» **EXERCISE OBJECTIVE**
Reply with one number: the count of lines in the listing that contain the string "thefigure".

» **TASK INPUT**
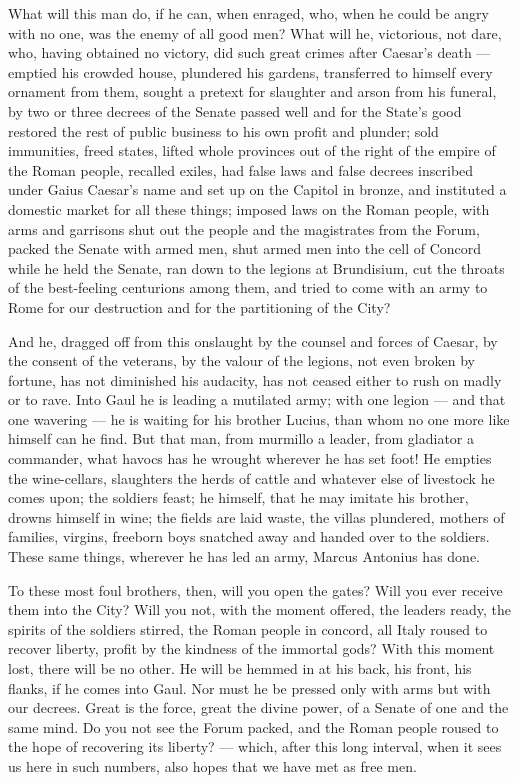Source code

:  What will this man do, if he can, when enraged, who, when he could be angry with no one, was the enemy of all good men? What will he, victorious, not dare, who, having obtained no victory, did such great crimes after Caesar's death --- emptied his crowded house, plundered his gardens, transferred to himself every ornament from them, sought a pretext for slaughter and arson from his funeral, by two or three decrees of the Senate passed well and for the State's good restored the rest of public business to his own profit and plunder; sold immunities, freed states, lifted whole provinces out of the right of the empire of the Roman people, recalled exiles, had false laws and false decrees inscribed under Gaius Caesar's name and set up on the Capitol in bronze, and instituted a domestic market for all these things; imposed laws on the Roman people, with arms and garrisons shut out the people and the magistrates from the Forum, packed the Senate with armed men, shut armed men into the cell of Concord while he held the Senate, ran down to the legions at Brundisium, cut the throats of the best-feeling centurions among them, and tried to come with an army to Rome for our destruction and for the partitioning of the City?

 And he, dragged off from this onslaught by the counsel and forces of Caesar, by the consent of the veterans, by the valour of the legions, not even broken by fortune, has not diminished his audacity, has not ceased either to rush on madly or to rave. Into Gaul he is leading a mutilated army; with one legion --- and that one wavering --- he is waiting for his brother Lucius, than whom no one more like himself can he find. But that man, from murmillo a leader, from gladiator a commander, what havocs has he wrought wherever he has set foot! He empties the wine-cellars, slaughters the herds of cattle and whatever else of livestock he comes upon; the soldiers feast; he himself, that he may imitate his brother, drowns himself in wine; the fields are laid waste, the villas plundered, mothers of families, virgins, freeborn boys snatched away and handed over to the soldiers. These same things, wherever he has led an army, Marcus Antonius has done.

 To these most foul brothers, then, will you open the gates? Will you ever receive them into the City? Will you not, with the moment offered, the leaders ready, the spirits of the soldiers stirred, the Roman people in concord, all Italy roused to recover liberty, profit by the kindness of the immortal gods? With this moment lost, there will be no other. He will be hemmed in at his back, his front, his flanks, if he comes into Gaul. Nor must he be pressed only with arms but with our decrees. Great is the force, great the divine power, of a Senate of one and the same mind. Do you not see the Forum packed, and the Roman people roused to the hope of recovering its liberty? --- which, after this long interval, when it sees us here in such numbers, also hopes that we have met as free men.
--
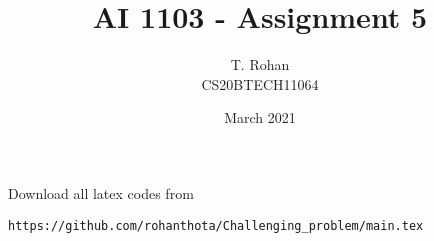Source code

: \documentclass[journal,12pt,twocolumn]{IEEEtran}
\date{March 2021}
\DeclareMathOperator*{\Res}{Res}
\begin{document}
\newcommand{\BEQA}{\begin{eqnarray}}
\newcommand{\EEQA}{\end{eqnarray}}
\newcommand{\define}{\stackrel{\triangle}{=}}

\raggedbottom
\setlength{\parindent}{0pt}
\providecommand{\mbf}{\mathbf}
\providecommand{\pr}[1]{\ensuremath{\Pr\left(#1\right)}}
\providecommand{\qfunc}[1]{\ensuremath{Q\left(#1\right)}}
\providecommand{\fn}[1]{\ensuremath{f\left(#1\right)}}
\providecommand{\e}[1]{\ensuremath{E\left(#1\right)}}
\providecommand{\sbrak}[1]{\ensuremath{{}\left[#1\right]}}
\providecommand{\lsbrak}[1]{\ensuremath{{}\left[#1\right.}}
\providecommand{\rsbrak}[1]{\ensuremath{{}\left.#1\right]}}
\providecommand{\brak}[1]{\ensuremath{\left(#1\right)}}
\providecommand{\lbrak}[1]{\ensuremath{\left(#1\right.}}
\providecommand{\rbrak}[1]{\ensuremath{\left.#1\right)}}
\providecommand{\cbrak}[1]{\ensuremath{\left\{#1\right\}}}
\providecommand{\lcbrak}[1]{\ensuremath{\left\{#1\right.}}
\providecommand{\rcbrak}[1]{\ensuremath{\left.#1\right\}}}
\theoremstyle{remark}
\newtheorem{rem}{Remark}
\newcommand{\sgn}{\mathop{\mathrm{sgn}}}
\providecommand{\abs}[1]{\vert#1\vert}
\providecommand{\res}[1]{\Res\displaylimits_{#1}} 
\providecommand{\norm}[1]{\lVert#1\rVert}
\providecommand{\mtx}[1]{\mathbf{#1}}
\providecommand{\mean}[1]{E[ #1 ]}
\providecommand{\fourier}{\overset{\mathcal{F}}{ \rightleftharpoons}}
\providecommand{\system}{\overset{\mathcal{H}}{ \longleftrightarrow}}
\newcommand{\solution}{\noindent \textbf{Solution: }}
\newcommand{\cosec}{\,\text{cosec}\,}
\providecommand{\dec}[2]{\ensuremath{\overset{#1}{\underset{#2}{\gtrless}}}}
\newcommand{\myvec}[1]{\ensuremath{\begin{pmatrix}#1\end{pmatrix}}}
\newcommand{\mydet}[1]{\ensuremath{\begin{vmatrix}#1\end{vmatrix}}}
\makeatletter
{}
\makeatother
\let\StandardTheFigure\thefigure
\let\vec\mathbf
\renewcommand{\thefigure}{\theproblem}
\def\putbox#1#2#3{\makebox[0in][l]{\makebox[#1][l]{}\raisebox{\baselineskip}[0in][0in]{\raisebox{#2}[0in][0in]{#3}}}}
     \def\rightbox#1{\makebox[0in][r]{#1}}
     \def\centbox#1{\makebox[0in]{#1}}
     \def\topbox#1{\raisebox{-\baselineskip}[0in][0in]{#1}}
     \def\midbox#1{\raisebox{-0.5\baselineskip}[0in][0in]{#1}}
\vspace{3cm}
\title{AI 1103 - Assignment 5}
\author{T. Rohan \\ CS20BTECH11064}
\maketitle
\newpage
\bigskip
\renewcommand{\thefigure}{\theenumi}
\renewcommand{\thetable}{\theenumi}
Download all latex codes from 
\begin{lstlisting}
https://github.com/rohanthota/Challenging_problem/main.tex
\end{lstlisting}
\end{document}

» **TASK ANSWER**
3